Это эссе является художественным литературным произведением. Некоторые события могут быть выдуманы автором. Но суть всего изложенного именно такова.
Андрей Филимонов[4]Лучший вид на этот город
Почти двадцать лет я наблюдал из своего окна за исчезновением старого города. Это было в Томске, который однажды пригодился французскому поэту Гийому Аполлинеру в качестве символа края земли:
Поезд донес до метельного Томска
вести с полей Шампани… —
написал поэт в военном стихотворении 1917 года, желая подчеркнуть, что даже отмороженные гипербореи из мест отдаленных узнали о победе на Западном фронте.
В этом городе время идет не так, как в других городах. Иногда оно совсем не идет, зависает, но, даже тронувшись с места, никуда не спешит. Наиболее внимательные путешественники отмечали, что стрелки часов здесь крутятся медленнее, чем обычно, поэтому город хорошо сохранился. Хотя и плохо выглядит. Но это из-за панельного домостроения. Оно пришло внезапно, словно эскадра колонизаторов в туземный порт. На фоне девятиэтажных новостроек бревенчатые домики выглядят убогими лодочками аборигенов.
Мы почти не общались – пассажиры девятиэтажек и туземцы из «памятников деревянного зодчества». Двухсотлетние старцы, вросшие в землю по самые окна, уныло скребли ставнями тротуары. Бывшие купеческие хоромы с деревянными драконами и жар-птицами на крышах кренились вправо и влево, иногда под таким острым углом, что хотелось зайти внутрь и спросить жильцов, как они там обходятся без альпинистского снаряжения.
С четвертого этажа, из окна моей комнаты, улица казалась пьяной и оттого – живой. Только шедевры панельного домостроя стояли ровно, под прямым углом, как пионеры на демонстрации. Деревянные старожилы, помнившие каторгу и ссылку, выделывали коленца какого-то не очень приличного танца. Архитектура – это ведь застывшая музыка. И кто сказал, что обязательно классическая? Томские деревяшки явно плясали комаринскую.

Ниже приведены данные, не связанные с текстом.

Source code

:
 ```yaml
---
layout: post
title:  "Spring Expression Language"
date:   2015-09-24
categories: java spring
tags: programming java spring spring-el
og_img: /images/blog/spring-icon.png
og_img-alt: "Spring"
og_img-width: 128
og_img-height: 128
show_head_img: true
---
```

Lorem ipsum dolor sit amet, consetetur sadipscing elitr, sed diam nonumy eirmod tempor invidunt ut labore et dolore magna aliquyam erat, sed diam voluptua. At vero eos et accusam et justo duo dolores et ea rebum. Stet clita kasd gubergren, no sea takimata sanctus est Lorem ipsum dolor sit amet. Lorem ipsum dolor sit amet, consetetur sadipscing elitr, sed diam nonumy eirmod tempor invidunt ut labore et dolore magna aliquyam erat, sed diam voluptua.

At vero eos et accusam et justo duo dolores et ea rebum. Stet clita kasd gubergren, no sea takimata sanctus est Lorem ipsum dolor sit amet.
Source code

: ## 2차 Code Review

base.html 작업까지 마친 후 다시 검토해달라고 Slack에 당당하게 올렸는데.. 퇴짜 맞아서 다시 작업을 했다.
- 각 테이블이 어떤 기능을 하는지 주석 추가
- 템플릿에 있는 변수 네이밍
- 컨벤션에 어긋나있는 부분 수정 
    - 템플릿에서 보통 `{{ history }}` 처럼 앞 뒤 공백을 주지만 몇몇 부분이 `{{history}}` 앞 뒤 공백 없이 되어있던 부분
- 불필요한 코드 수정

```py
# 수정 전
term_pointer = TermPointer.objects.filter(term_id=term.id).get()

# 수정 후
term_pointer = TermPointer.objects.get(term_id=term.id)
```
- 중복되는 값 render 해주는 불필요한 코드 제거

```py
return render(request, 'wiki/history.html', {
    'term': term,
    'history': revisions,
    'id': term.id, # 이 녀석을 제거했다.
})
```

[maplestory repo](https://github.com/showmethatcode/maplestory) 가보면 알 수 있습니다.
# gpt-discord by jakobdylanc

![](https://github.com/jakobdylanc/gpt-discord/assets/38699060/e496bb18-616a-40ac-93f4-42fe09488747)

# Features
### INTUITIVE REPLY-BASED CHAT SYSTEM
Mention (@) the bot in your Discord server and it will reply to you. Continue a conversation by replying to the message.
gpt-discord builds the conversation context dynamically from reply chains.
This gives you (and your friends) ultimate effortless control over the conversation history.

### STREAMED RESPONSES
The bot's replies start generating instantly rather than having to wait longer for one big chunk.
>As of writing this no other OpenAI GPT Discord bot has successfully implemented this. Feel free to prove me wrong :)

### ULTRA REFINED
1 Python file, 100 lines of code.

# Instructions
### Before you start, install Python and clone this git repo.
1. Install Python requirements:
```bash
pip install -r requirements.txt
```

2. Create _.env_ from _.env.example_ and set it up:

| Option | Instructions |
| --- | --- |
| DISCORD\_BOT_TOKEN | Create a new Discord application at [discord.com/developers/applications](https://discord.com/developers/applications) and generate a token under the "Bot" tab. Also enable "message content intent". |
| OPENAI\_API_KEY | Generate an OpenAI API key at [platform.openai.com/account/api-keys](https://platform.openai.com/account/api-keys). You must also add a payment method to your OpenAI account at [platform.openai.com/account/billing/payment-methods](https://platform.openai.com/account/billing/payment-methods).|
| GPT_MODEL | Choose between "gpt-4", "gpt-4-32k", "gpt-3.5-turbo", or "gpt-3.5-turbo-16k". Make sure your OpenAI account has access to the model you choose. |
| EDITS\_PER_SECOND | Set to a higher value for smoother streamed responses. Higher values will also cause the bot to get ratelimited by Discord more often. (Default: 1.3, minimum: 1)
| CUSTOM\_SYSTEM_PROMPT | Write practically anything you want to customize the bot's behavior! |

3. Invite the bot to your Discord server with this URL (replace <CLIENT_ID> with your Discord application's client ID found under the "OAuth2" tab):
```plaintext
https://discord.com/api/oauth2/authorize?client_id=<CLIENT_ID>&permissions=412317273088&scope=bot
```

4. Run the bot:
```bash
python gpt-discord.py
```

Особенно летом, когда за кривыми заборами, в огородах, заросших крапивой, кто-нибудь до глубокой ночи терзал баян. Музыканты, одетые по-домашнему – кепка, беломорина, татуировки на голом торсе, – никого не стеснялись. Они еще не успели привыкнуть к девятиэтажной стене, нависающей над их личным пространством. Из своего окна я наблюдал эти домашние концерты на свежем воздухе, которые чаще всего были прелюдией к пьяной драке. И тогда бледная северная ночь взрывалась экзистенциальной матерщиной.
С давних времен мордобой являлся излюбленной формой досуга томских обывателей. Ссыльные журналисты позапрошлого века (других там практически не было до открытия университета в 1888 году) в красках описывали на страницах губернских газет, как по воскресеньям, вернувшись из церкви, сходятся в кулачном бою стенка на стенку жители соседних улиц. Месят друг друга кулаками час-другой до полного удовольствия, а потом расходятся, усталые, но довольные.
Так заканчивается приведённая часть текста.